== Segment start ==

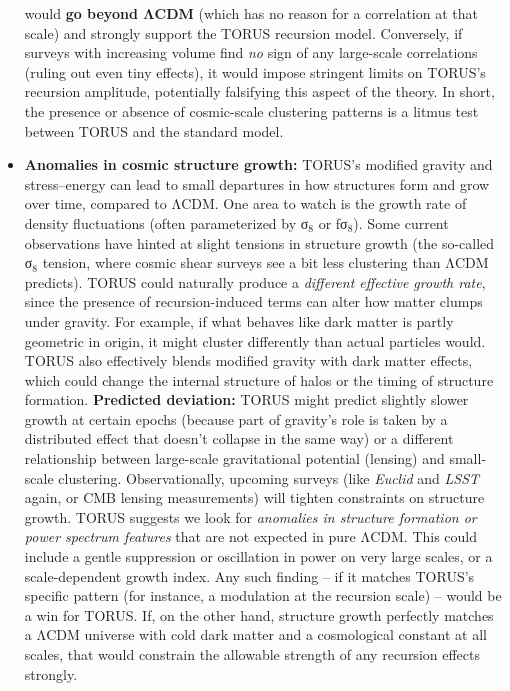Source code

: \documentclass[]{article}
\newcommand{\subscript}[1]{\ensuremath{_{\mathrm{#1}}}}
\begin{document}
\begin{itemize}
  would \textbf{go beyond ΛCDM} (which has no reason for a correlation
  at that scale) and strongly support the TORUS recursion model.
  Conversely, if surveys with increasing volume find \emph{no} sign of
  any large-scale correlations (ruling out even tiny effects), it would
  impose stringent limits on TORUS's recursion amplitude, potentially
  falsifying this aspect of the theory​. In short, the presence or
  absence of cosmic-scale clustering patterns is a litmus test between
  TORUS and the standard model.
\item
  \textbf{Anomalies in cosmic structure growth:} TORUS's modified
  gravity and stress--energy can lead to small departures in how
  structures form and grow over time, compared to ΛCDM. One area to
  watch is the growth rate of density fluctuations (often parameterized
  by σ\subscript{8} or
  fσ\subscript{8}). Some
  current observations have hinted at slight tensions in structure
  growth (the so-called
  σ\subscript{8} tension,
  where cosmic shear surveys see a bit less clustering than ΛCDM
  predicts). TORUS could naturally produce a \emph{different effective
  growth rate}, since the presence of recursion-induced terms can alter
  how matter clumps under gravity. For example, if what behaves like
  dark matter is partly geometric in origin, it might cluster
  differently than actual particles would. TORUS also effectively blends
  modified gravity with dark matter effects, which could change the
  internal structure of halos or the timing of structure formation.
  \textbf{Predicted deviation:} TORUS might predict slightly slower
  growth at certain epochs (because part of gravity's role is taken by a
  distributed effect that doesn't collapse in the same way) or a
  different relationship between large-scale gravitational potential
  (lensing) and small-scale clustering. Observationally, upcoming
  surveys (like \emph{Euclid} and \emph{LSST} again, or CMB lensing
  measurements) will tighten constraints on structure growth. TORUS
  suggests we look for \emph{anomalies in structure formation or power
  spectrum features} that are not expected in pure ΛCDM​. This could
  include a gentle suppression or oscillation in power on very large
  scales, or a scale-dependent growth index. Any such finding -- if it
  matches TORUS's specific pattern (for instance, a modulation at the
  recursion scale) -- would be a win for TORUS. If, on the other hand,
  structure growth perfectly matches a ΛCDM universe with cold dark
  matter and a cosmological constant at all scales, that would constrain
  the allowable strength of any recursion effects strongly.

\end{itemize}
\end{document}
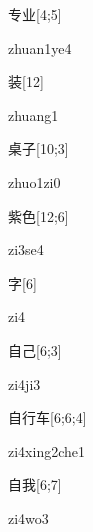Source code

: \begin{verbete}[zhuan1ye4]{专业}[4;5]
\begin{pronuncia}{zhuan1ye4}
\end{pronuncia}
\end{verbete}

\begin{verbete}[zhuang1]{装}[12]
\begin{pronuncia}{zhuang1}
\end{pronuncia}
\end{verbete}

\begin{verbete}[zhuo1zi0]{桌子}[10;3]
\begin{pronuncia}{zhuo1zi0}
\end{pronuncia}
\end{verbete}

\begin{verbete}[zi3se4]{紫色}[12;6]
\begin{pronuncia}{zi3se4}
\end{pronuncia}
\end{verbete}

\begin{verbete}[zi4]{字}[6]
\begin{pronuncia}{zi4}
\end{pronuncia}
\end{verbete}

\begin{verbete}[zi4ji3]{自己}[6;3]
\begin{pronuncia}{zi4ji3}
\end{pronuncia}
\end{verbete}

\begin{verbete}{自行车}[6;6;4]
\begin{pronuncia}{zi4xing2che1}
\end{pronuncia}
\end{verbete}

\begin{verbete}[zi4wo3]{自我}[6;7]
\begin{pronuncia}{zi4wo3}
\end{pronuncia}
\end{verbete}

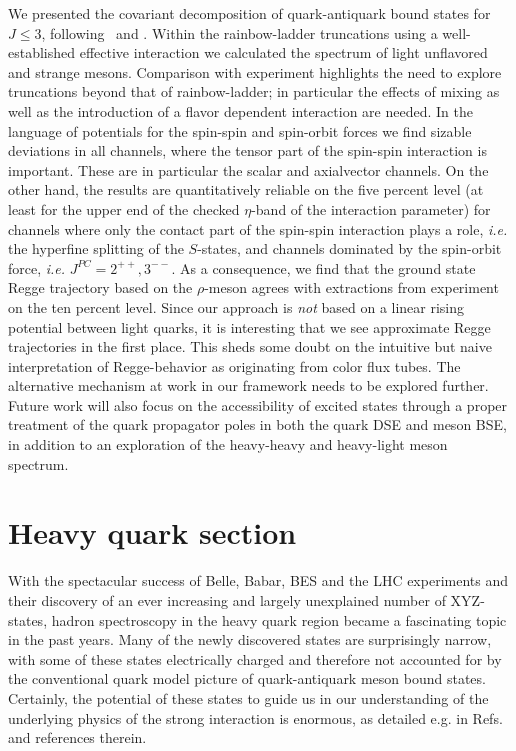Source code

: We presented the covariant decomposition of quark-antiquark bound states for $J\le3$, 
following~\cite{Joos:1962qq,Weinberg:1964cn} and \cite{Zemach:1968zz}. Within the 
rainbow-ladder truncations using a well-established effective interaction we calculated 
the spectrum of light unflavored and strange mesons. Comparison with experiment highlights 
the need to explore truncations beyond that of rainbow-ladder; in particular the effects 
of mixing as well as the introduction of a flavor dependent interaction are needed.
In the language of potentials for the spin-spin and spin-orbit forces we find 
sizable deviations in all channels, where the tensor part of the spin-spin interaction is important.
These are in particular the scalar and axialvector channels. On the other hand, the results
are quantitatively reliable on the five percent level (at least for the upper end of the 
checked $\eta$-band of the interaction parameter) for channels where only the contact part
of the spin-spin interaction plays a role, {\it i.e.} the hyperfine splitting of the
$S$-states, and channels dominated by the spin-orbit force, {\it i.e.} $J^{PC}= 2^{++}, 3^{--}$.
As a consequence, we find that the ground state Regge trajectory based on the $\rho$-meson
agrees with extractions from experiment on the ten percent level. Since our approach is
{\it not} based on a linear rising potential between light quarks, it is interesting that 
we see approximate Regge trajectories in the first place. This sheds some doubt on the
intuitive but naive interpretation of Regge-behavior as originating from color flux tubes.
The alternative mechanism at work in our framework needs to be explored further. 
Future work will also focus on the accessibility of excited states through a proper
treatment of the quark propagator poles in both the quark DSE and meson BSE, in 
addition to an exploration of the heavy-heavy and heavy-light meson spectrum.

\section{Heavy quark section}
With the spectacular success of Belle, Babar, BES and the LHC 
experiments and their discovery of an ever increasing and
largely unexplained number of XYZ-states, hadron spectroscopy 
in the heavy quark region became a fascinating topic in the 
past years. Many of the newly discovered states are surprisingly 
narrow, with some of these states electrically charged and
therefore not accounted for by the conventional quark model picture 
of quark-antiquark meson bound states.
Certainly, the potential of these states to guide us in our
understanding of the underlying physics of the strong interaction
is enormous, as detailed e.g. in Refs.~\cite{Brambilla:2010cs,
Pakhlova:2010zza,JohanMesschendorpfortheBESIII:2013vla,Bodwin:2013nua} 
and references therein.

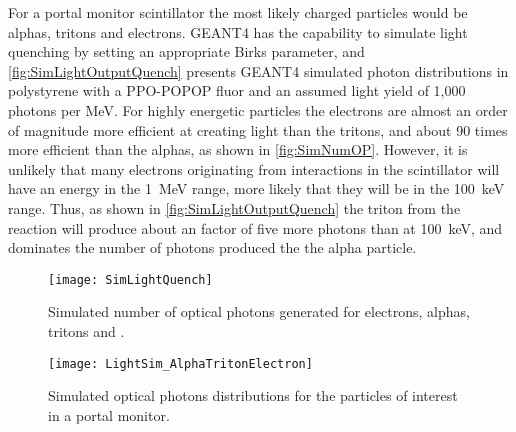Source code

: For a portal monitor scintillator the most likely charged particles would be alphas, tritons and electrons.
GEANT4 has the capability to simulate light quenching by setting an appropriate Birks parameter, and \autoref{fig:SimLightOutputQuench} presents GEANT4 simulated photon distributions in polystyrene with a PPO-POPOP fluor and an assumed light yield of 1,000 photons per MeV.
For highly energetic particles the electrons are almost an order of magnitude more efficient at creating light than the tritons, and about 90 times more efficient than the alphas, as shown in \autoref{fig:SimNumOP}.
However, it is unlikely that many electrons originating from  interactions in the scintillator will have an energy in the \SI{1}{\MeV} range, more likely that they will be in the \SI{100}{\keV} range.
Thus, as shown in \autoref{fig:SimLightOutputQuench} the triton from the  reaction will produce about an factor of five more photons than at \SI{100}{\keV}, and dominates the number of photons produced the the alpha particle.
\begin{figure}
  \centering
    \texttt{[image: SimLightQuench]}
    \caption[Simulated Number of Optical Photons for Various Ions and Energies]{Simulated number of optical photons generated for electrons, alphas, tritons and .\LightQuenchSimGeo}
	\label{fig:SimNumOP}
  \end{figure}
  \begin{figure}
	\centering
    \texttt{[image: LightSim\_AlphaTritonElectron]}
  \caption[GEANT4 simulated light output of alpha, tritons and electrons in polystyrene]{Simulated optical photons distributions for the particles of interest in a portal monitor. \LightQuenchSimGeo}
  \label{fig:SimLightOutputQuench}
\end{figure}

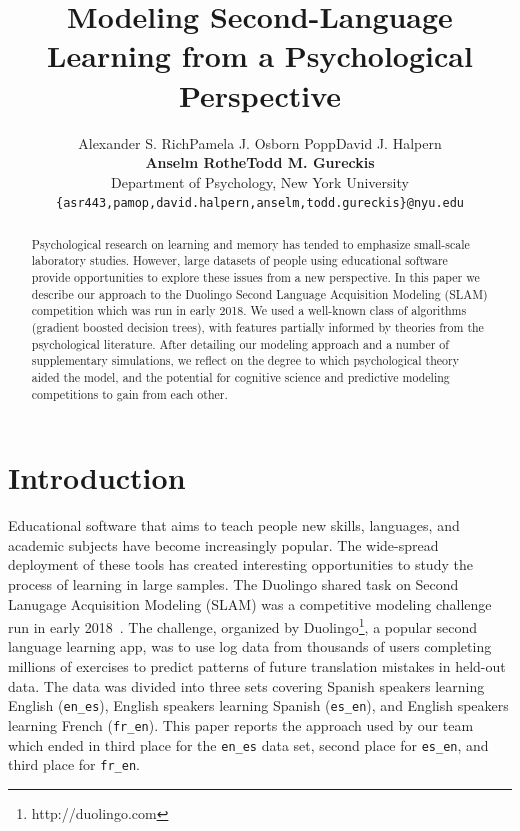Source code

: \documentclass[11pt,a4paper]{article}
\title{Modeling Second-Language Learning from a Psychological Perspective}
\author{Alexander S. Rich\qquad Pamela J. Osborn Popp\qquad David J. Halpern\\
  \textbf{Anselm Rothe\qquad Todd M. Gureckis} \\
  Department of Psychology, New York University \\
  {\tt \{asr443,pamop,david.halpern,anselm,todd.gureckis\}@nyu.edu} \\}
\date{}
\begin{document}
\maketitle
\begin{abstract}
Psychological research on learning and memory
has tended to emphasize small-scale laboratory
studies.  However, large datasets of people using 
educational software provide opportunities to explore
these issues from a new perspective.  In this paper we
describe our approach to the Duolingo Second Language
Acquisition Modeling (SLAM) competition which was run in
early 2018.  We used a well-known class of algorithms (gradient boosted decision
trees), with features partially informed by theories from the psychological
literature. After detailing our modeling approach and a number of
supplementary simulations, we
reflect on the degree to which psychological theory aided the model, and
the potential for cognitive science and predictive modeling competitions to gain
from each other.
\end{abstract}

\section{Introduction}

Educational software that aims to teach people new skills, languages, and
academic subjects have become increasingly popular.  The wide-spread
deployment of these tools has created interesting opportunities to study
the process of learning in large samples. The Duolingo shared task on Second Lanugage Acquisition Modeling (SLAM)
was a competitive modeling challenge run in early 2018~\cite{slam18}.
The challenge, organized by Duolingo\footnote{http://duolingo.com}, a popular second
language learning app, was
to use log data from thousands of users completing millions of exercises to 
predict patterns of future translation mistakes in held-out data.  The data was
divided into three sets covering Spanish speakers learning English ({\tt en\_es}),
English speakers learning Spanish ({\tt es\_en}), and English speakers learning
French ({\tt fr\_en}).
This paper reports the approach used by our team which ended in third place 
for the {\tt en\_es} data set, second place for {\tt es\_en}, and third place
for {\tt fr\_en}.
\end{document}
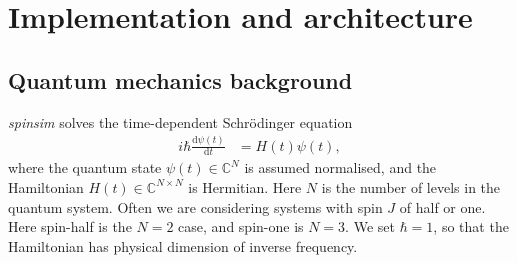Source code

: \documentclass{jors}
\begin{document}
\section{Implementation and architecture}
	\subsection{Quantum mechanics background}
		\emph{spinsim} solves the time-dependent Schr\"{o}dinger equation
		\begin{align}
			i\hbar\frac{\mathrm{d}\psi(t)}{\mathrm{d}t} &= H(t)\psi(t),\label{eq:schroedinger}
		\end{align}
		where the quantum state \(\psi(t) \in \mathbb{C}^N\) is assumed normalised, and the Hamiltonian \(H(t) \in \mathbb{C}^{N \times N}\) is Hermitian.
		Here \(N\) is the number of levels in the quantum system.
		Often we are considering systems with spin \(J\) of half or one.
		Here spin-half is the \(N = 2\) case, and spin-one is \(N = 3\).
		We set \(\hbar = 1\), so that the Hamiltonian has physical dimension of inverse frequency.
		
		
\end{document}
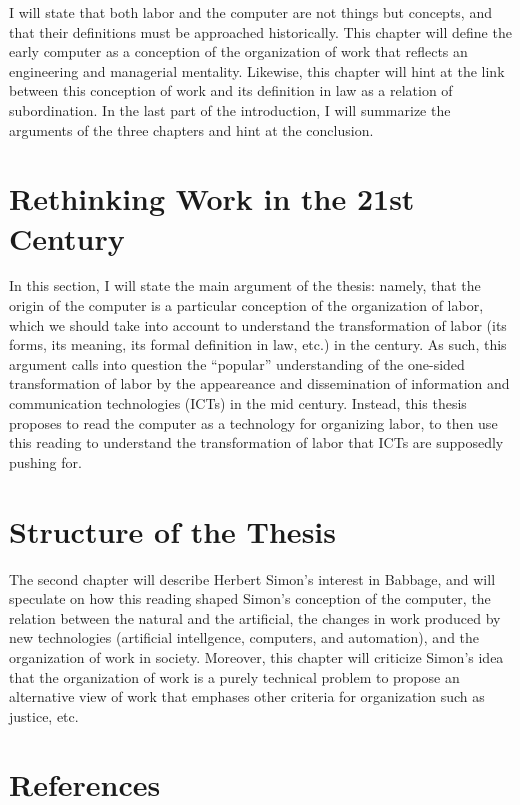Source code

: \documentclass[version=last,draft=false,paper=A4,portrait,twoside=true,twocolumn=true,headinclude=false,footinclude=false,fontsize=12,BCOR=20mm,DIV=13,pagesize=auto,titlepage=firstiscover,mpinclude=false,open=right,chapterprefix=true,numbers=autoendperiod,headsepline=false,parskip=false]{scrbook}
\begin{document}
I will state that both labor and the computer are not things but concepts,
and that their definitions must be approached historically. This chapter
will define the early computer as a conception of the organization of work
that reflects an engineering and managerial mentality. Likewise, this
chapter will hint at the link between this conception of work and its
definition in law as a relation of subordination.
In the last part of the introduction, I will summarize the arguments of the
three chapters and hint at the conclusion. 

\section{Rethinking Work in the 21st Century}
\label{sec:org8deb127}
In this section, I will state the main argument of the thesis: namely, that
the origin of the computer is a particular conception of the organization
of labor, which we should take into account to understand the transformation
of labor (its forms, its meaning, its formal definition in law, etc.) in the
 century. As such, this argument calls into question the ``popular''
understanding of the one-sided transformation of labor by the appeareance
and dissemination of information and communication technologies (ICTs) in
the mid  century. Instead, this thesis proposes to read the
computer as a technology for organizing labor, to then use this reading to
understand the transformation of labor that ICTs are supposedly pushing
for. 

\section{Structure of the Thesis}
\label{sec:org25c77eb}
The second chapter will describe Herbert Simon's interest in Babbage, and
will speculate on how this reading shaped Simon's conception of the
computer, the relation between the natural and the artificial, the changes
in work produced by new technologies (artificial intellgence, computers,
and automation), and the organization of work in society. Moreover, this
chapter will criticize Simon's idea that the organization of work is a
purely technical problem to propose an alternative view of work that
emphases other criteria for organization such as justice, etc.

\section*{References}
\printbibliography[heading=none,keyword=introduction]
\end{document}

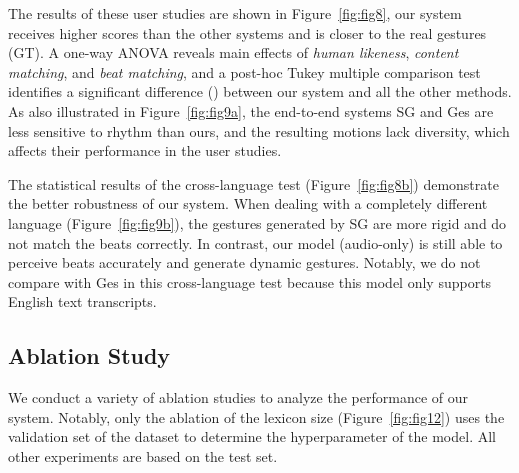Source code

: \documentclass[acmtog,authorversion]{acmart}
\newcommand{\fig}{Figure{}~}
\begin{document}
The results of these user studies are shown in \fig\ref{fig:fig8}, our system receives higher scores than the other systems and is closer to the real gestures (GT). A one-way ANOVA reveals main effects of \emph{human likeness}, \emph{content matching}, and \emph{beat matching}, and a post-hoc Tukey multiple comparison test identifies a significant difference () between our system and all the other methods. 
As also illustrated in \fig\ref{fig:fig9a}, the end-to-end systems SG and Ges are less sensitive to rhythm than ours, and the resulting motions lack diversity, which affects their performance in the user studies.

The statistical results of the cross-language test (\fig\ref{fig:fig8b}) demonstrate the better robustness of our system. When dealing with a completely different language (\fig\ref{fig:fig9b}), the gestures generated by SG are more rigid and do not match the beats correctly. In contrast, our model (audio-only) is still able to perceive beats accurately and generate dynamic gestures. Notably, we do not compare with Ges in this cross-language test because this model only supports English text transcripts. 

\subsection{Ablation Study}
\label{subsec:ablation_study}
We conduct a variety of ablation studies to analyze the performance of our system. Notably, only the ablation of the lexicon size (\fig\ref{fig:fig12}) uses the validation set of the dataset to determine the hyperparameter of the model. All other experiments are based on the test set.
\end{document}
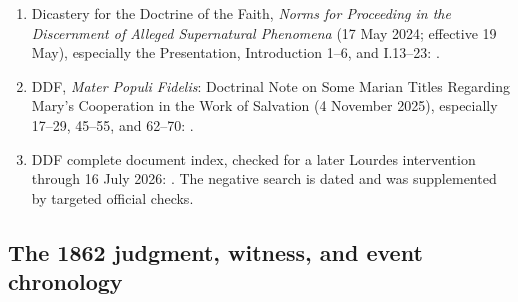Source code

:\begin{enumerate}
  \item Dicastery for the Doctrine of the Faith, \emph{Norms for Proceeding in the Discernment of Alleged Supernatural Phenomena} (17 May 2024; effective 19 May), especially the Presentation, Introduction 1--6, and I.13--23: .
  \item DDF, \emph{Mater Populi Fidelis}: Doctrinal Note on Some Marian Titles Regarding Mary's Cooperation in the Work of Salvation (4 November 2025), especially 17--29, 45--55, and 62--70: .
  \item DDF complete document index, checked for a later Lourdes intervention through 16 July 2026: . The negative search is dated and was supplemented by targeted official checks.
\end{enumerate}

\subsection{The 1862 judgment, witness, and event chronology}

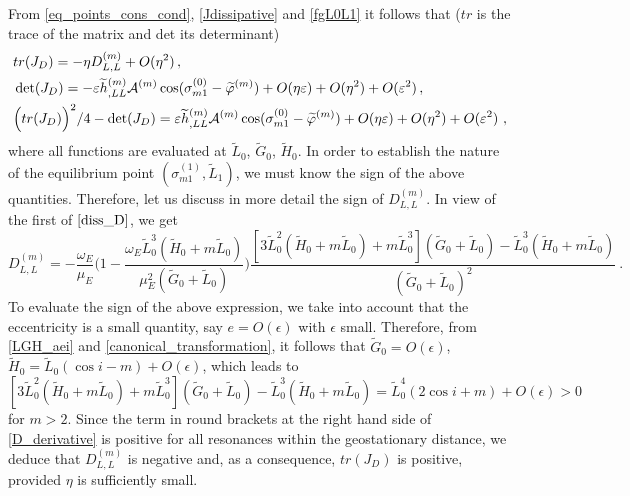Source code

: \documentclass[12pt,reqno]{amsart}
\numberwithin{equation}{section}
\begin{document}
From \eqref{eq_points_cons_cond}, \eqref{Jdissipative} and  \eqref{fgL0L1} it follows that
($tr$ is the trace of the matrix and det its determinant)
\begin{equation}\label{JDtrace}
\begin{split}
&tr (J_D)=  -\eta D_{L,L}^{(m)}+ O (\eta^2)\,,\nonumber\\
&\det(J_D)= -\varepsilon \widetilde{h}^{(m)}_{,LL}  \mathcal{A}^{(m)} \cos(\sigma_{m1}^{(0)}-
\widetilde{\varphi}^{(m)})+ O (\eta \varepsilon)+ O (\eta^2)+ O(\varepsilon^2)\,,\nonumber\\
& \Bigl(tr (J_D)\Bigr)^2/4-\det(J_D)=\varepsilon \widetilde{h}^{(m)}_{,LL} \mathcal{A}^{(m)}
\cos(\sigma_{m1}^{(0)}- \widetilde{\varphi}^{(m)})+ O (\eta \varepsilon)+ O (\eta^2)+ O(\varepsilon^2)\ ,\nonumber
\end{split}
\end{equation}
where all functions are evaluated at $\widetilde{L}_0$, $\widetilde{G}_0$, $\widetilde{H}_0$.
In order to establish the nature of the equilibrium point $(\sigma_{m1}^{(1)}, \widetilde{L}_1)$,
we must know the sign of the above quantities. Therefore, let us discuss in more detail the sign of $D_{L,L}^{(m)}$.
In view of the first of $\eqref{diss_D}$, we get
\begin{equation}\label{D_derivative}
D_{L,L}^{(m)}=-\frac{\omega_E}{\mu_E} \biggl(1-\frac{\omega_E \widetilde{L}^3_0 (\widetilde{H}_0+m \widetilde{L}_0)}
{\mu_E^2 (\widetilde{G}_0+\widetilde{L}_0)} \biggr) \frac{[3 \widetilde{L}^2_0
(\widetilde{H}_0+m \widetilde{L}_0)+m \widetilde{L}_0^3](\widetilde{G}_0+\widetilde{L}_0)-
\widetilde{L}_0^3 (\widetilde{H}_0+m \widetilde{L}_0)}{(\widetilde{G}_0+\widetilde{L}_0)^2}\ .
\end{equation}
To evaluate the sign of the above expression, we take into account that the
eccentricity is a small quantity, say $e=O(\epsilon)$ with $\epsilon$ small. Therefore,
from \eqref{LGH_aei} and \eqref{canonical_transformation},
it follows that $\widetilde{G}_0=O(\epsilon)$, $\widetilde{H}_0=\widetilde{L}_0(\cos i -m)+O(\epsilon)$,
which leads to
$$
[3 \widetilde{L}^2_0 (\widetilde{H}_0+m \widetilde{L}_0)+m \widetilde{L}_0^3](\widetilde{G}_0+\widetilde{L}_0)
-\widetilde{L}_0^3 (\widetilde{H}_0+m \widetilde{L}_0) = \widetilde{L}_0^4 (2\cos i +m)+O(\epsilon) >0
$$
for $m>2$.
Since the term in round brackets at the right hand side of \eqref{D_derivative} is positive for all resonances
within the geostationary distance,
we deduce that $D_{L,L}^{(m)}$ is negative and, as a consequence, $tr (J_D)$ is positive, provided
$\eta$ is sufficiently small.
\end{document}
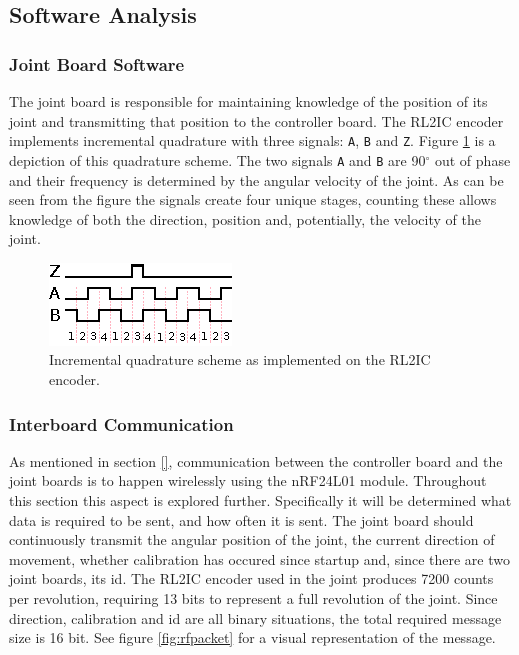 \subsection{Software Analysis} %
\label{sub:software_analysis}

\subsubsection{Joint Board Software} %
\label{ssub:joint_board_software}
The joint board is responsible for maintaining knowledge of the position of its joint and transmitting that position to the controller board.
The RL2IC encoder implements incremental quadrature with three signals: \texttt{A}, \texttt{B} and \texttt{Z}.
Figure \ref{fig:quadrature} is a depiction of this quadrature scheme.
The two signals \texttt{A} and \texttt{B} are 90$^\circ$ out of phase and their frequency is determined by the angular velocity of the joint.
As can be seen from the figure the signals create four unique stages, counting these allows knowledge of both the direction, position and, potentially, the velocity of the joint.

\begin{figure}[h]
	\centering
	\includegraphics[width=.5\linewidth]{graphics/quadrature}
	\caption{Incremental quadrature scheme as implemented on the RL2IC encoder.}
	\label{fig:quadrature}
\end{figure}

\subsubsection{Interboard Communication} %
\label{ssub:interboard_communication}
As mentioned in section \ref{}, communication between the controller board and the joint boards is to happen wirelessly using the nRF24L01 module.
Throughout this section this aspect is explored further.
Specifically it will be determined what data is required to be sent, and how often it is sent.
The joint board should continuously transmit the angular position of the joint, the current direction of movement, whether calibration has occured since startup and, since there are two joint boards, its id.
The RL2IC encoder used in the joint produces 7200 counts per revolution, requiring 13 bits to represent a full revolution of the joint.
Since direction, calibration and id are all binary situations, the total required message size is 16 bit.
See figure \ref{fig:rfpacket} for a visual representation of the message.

== Segment end ==

_EXERCISE DETAILS_. From the entries above, restate word for word the lines from the line containing "where the quantum" to the line containing "Here spin-half is", both ends included, and nothing more.

_RESPONSE TO THIS TASK_.
		where the quantum state \(\psi(t) \in \mathbb{C}^N\) is assumed normalised, and the Hamiltonian \(H(t) \in \mathbb{C}^{N \times N}\) is Hermitian.
		Here \(N\) is the number of levels in the quantum system.
		Often we are considering systems with spin \(J\) of half or one.
		Here spin-half is the \(N = 2\) case, and spin-one is \(N = 3\).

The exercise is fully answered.